== Required work ==
Write out the line that contains "## Instalación" and every line after it through the end of the entries, exactly as given and with no other lines.
==========
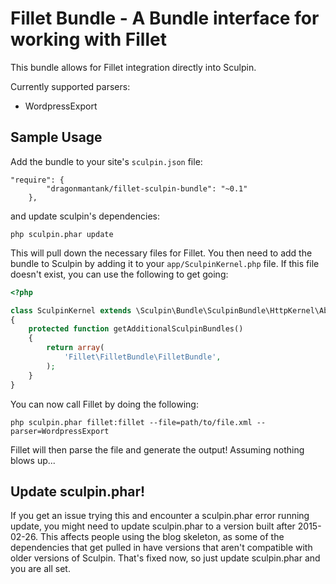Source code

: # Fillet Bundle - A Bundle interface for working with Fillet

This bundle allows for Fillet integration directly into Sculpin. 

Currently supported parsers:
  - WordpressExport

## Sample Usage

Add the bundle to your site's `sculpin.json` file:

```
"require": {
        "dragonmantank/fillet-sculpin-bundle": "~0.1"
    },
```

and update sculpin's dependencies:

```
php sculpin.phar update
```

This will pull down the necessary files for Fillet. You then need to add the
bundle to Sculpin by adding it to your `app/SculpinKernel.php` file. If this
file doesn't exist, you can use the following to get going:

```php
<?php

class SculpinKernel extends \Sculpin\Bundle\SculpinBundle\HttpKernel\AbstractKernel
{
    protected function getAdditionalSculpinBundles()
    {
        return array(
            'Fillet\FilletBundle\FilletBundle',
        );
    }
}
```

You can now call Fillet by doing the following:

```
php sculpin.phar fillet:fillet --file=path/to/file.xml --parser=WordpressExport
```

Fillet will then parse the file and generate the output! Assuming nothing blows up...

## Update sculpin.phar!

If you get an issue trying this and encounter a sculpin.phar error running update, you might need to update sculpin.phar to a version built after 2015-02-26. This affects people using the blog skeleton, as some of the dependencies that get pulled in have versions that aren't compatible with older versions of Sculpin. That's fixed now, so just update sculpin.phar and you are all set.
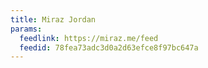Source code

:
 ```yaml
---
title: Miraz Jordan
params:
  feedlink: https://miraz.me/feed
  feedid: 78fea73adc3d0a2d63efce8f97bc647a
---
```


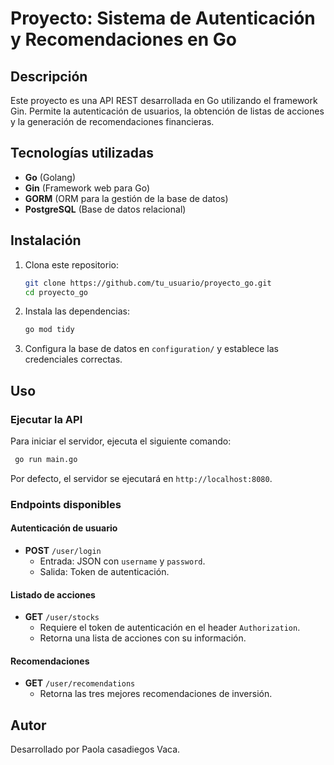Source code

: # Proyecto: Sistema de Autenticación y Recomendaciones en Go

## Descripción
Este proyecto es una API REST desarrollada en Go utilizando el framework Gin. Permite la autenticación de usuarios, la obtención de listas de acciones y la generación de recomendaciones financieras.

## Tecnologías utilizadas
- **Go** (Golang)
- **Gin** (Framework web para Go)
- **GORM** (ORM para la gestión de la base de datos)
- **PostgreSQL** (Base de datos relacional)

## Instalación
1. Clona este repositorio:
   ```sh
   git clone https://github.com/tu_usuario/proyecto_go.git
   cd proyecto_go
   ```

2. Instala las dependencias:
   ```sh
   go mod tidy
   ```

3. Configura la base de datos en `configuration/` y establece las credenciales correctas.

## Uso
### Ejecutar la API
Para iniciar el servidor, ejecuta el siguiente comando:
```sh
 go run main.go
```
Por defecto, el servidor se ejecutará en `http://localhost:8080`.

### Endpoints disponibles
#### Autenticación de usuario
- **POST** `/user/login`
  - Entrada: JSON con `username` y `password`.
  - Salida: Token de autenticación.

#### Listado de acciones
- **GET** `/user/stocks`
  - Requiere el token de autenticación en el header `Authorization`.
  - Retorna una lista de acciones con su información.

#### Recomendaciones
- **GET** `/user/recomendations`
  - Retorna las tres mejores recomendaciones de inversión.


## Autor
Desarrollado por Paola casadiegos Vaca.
==========
== Expected answer ==
## Instalación
1. Clona este repositorio:
   ```sh
   git clone https://github.com/tu_usuario/proyecto_go.git
   cd proyecto_go
   ```

2. Instala las dependencias:
   ```sh
   go mod tidy
   ```

3. Configura la base de datos en `configuration/` y establece las credenciales correctas.

## Uso
### Ejecutar la API
Para iniciar el servidor, ejecuta el siguiente comando:
```sh
 go run main.go
```
Por defecto, el servidor se ejecutará en `http://localhost:8080`.

### Endpoints disponibles
#### Autenticación de usuario
- **POST** `/user/login`
  - Entrada: JSON con `username` y `password`.
  - Salida: Token de autenticación.

#### Listado de acciones
- **GET** `/user/stocks`
  - Requiere el token de autenticación en el header `Authorization`.
  - Retorna una lista de acciones con su información.

#### Recomendaciones
- **GET** `/user/recomendations`
  - Retorna las tres mejores recomendaciones de inversión.


## Autor
Desarrollado por Paola casadiegos Vaca.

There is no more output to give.